What you will do: Excluding images, repeat the data exactly as given.

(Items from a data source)
[Start of section]

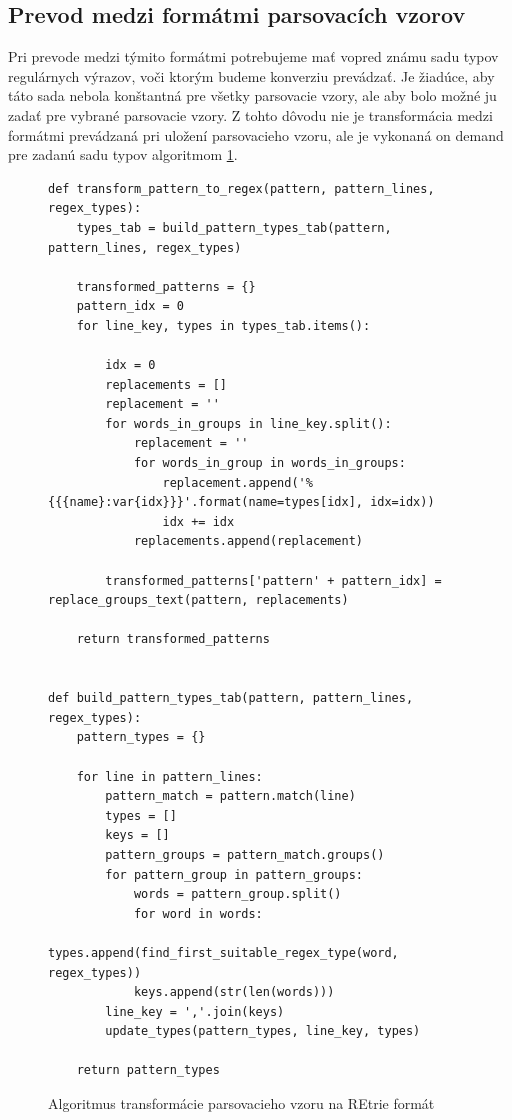 \subsection{Prevod medzi formátmi parsovacích vzorov}
\label{sec:format-transformation}

Pri prevode medzi týmito formátmi potrebujeme mať vopred známu sadu typov regulárnych výrazov, voči ktorým budeme konverziu prevádzať. Je žiadúce, aby táto sada nebola konštantná pre všetky parsovacie vzory, ale aby bolo možné ju zadať pre vybrané parsovacie vzory. Z tohto dôvodu nie je transformácia medzi formátmi prevádzaná pri uložení parsovacieho vzoru, ale je vykonaná on demand pre zadanú sadu typov algoritmom \ref{fig:pattern-transformation}.

\begin{figure}[htbp]
\centering
\begin{minipage}{0.9\textwidth}
\lstset{tabsize=4,columns=flexible,breaklines=true,breakatwhitespace=true, showstringspaces=false}
\begin{lstlisting}
def transform_pattern_to_regex(pattern, pattern_lines, regex_types):
    types_tab = build_pattern_types_tab(pattern, pattern_lines, regex_types)

    transformed_patterns = {}
    pattern_idx = 0
    for line_key, types in types_tab.items():

        idx = 0
        replacements = []
        replacement = ''
        for words_in_groups in line_key.split():
            replacement = ''
            for words_in_group in words_in_groups:
                replacement.append('%{{{name}:var{idx}}}'.format(name=types[idx], idx=idx))
                idx += idx
            replacements.append(replacement)
            
        transformed_patterns['pattern' + pattern_idx] = replace_groups_text(pattern, replacements)

    return transformed_patterns


def build_pattern_types_tab(pattern, pattern_lines, regex_types):
    pattern_types = {}

    for line in pattern_lines:
        pattern_match = pattern.match(line)
        types = []
        keys = []
        pattern_groups = pattern_match.groups()
        for pattern_group in pattern_groups:
            words = pattern_group.split()
            for word in words:
                types.append(find_first_suitable_regex_type(word, regex_types))
            keys.append(str(len(words)))
        line_key = ','.join(keys)
        update_types(pattern_types, line_key, types)

    return pattern_types
\end{lstlisting} 		
\end{minipage} 
\caption{Algoritmus transformácie parsovacieho vzoru na REtrie formát}
\label{fig:pattern-transformation}
\end{figure}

[End of section]

Solution to the problem:
 \subsection{Prevod medzi formátmi parsovacích vzorov}
\label{sec:format-transformation}

Pri prevode medzi týmito formátmi potrebujeme mať vopred známu sadu typov regulárnych výrazov, voči ktorým budeme konverziu prevádzať. Je žiadúce, aby táto sada nebola konštantná pre všetky parsovacie vzory, ale aby bolo možné ju zadať pre vybrané parsovacie vzory. Z tohto dôvodu nie je transformácia medzi formátmi prevádzaná pri uložení parsovacieho vzoru, ale je vykonaná on demand pre zadanú sadu typov algoritmom \ref{fig:pattern-transformation}.

\begin{figure}[htbp]
\centering
\begin{minipage}{0.9\textwidth}
\lstset{tabsize=4,columns=flexible,breaklines=true,breakatwhitespace=true, showstringspaces=false}
\begin{lstlisting}
def transform_pattern_to_regex(pattern, pattern_lines, regex_types):
    types_tab = build_pattern_types_tab(pattern, pattern_lines, regex_types)

    transformed_patterns = {}
    pattern_idx = 0
    for line_key, types in types_tab.items():

        idx = 0
        replacements = []
        replacement = ''
        for words_in_groups in line_key.split():
            replacement = ''
            for words_in_group in words_in_groups:
                replacement.append('%{{{name}:var{idx}}}'.format(name=types[idx], idx=idx))
                idx += idx
            replacements.append(replacement)
            
        transformed_patterns['pattern' + pattern_idx] = replace_groups_text(pattern, replacements)

    return transformed_patterns


def build_pattern_types_tab(pattern, pattern_lines, regex_types):
    pattern_types = {}

    for line in pattern_lines:
        pattern_match = pattern.match(line)
        types = []
        keys = []
        pattern_groups = pattern_match.groups()
        for pattern_group in pattern_groups:
            words = pattern_group.split()
            for word in words:
                types.append(find_first_suitable_regex_type(word, regex_types))
            keys.append(str(len(words)))
        line_key = ','.join(keys)
        update_types(pattern_types, line_key, types)

    return pattern_types
\end{lstlisting} 		
\end{minipage} 
\caption{Algoritmus transformácie parsovacieho vzoru na REtrie formát}
\label{fig:pattern-transformation}
\end{figure}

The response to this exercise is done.